When To Stop Your A/B Test - The Messy Reality Version
Experimentation practitioners want to stop their a/b test at the most optimal time. If an experiment runs too long, it delays potential improvements. On the other hand if it runs too short, we risk deciding incorrectly based on noisy results. As a result, most practitioners might take a reasonably simple approach and set a fixed testing duration or use a dynamic stop rule (ex: tied to some significance threshold). However as a practitioner myself, I find that other factors have crept up on real projects that made stopping decisions a little messier. And so, here are 5 criteria that I consider when deciding to stop an a/b test or keeping it running.
Minimum Duration
In some form or another, most a/b tests will probably start with a predefined minimum testing duration (ex: 1 or more weeks). This is done for a number of reasons. For one, we want to expose the experiment to enough of a sample size (ex: web site visitors) which of course provide us with statistical power to detect our effects (the more visitors, the greater the sensitivity and the lower effects we can detect). A minimum testing duration also gives our experiment a more representative time frame by covering at least a typical week, business cycle or cohort. And finally, a minimum testing duration protects us from deciding in the first minutes, hours or days of an a/b test that may look great at first, but might fade over time due to chance or lack of power. Taken together, if an a/b test reaches its minimum duration then we're more likely to stop it than not.
Significance
But not all experiments that show strong effects early on, fade. And here the level of significance can pressure us to decide and stop an experiment early - especially if it's a strong negative one. Practically speaking, the more significant the effect, the more likely it is that we'll stop it.

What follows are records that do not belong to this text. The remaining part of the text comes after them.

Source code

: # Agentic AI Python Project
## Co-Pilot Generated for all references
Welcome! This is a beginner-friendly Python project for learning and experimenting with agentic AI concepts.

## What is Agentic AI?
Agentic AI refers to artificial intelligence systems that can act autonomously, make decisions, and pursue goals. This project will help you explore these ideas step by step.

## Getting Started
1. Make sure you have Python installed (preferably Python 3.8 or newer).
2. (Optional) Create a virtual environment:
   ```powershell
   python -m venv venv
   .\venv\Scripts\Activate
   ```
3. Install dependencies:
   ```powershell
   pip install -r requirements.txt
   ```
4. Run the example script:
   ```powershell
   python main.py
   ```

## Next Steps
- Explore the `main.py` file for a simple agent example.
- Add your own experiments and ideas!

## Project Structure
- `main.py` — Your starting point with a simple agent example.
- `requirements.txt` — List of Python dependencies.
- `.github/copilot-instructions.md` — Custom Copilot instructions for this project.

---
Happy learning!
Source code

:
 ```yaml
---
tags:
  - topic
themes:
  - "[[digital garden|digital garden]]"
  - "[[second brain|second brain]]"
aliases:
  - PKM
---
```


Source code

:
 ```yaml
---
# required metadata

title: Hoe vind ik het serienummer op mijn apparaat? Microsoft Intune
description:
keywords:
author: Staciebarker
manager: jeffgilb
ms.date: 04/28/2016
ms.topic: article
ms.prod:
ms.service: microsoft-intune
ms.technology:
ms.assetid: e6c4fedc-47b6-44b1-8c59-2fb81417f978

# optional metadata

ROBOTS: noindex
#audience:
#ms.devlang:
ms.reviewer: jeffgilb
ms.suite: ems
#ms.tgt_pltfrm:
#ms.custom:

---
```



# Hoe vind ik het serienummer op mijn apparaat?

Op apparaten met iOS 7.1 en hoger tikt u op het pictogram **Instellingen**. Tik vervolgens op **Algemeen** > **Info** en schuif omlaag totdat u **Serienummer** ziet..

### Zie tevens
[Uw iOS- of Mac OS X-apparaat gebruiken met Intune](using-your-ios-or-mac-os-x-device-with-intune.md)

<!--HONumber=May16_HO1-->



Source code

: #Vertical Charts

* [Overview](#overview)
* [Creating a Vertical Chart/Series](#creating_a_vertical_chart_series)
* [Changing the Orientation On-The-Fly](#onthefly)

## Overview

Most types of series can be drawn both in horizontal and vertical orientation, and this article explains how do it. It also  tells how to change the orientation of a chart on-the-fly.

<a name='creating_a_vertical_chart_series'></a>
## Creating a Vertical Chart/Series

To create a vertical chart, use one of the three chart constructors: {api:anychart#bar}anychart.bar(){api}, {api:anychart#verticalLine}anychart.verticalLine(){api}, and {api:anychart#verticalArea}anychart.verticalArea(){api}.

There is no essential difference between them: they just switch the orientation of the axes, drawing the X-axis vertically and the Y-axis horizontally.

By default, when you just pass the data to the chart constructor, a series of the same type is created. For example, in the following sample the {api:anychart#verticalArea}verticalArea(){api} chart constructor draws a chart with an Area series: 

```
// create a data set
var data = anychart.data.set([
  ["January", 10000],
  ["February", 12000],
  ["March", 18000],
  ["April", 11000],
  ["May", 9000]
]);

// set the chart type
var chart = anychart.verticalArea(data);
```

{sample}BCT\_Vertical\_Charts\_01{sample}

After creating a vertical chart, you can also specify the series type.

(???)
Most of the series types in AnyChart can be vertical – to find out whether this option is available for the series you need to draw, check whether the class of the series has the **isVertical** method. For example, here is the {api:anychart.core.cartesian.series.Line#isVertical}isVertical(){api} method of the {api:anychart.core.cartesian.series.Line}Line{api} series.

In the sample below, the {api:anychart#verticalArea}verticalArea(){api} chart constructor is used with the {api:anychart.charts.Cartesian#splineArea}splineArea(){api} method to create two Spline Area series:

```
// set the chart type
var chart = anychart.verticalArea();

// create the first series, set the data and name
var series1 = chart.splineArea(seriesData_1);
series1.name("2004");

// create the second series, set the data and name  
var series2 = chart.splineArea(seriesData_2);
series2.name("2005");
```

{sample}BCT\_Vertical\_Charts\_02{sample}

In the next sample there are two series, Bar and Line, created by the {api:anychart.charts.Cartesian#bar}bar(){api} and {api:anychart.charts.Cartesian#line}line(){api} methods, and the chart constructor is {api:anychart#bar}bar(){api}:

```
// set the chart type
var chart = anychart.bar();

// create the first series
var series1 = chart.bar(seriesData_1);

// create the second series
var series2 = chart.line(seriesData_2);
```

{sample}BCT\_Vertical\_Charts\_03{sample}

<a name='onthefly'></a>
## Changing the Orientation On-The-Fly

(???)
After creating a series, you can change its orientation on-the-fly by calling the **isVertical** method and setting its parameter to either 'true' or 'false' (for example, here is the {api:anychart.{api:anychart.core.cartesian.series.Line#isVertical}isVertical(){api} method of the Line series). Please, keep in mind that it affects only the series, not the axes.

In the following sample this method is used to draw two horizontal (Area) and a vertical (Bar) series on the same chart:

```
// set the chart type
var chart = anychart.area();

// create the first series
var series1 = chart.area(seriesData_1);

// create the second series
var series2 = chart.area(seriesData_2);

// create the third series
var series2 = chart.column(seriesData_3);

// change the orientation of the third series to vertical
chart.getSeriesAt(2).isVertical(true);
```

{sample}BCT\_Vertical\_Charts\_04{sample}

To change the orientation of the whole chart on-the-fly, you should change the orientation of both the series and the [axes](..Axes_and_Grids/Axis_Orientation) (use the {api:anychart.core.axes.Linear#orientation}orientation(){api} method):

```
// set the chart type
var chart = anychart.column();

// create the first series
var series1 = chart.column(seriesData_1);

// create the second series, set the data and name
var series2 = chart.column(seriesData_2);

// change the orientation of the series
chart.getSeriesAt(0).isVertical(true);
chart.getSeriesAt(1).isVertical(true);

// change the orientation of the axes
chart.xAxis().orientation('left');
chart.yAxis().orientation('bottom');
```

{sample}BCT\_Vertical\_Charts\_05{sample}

I admit I would not be the one to advise stopping an incomplete experiment that just scratches a symbolic p-value of 0.05 on its second day of testing. In practice, I've observed many such rather significance blips fade away to noise given the chance to run longer. However, I do want to share a real example of an experiment that I advised to stop early. I simply I did not feel comfortable running it longer due to its strong negative effect. The same experiment also had multiple metrics that were coherently reinforcing the same picture (more on that later).
Backlog
Having prebuilt a/b tests that are waiting in line to run, may provide additional pressure to simply move on from an a/b test that reaches its predefined duration. The opposite is also true. When we don't have any new a/b tests that waiting in queue, I've personally let active tests run longer instead of just stopping them due. This is especially true when tests are insignificant (with positive or negative effects). Sometimes not having any a/b tests running at all might be worse than letting an a/b test bake a while longer and achieve a clearer effect as it gains more data. Sometimes a/b tests show up insignificant not because they really have no effect, but rather, because they might have been underestimated with an inadequate sample or duration. And extra exposure may provide us with a clearer signal.
Coherency Across Metrics
When we track multiple metrics, we gain the ability to see if an a/b test is coherent or not. Imagine running an experiment on a typical e-commerce product page with a number of steps (a funnel) before a customer makes a transaction. When we have data for all of these steps along with the final sales metric, we typically might expect some form of coherency (positive or negative) across the funnel. More specifically, if we introduced a positive change on the product page, we'd typically expect it to trickle through the steps before becoming visible in the final sales metric. When our metrics are coherent and explainable it makes us more comfortable stopping an experiment. If on the other hand we see incoherent metrics that might be hard to explain, it could be a sign of chance or noise acting on our experiment - hinting it might need more time.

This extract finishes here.